Source data:
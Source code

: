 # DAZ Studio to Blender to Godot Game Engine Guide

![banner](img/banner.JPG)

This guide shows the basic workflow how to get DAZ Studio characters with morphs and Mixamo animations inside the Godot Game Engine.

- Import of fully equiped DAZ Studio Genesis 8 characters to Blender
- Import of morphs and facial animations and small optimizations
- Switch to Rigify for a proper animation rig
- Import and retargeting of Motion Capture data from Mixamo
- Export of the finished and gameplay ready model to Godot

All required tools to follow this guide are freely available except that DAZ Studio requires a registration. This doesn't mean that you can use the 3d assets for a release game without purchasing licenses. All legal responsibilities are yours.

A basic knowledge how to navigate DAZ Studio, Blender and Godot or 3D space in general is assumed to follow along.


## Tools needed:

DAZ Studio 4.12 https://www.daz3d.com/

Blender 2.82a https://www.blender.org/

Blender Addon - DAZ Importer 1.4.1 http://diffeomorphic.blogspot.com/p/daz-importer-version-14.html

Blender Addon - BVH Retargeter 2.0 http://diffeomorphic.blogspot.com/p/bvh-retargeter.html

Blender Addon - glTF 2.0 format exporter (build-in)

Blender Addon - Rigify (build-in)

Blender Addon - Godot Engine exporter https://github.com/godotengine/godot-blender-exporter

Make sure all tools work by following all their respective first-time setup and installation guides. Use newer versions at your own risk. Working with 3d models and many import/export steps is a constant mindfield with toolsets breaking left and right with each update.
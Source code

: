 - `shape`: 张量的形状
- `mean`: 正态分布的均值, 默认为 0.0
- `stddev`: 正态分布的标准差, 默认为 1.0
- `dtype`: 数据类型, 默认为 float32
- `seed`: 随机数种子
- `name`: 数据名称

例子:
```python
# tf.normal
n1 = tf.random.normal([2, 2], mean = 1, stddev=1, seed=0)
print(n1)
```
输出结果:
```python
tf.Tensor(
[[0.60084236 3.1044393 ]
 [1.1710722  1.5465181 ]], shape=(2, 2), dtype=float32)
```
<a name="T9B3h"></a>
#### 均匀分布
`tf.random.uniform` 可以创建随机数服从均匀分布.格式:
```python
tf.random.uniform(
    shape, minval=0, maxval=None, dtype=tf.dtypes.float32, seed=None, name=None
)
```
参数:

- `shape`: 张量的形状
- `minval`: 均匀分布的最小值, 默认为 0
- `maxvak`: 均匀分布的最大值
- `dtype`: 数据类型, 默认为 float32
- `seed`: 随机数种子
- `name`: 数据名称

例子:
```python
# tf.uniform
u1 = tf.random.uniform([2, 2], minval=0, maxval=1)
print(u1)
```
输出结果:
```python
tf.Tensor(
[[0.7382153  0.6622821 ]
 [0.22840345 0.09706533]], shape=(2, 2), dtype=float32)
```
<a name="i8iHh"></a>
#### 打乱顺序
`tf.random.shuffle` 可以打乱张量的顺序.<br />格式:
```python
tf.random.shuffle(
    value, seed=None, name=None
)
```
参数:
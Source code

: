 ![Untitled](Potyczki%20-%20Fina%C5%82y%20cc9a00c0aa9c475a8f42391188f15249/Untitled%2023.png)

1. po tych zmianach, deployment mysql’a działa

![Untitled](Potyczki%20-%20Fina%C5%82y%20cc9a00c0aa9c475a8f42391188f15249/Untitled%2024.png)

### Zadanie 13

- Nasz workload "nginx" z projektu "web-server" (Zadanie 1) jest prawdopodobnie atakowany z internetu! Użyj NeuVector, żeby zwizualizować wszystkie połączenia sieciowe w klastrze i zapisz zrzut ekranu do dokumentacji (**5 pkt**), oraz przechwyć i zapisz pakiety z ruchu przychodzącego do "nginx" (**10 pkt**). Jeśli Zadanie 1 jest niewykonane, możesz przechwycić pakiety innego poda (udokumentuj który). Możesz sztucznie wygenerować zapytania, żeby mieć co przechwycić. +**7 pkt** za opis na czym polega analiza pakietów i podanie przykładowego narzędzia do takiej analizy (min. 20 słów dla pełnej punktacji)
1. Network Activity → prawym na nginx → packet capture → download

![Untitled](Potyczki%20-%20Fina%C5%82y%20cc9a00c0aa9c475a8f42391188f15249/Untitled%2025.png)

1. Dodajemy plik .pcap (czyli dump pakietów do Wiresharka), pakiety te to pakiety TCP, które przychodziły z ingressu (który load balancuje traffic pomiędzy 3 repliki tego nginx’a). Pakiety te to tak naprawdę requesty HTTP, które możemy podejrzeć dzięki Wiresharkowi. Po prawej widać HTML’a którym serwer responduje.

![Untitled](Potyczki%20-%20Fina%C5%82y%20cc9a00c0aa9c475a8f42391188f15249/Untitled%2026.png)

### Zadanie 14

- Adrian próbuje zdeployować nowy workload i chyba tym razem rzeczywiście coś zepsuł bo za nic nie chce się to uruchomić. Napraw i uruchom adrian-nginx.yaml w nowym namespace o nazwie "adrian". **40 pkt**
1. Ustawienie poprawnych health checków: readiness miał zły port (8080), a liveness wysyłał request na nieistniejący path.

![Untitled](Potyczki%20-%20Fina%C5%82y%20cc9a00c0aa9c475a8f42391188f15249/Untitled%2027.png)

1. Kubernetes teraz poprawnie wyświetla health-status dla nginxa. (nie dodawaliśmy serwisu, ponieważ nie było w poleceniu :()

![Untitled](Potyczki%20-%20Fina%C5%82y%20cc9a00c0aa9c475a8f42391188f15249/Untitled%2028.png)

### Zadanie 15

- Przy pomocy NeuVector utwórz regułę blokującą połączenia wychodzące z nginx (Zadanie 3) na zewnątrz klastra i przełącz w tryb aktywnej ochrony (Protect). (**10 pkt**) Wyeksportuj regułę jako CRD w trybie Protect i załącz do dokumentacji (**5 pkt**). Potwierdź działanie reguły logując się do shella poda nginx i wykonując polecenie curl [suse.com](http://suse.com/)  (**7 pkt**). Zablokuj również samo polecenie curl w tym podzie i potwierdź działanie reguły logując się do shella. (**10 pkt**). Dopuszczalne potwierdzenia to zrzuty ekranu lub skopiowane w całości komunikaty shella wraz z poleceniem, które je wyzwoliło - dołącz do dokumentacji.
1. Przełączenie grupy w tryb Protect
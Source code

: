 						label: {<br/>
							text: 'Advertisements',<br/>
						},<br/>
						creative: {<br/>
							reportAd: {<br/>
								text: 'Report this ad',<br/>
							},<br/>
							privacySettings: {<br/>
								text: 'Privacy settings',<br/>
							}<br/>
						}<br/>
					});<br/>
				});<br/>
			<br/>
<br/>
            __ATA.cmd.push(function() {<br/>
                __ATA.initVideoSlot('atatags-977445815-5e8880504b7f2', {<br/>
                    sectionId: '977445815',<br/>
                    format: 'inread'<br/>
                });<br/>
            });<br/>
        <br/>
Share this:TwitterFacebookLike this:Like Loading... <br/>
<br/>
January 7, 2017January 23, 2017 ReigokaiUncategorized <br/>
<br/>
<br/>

What you need to do: Pull each line holding "shape" out of the listing.

Response:
: - `shape`: 张量的形状
 [1.1710722  1.5465181 ]], shape=(2, 2), dtype=float32)
    shape, minval=0, maxval=None, dtype=tf.dtypes.float32, seed=None, name=None
- `shape`: 张量的形状
 [0.22840345 0.09706533]], shape=(2, 2), dtype=float32)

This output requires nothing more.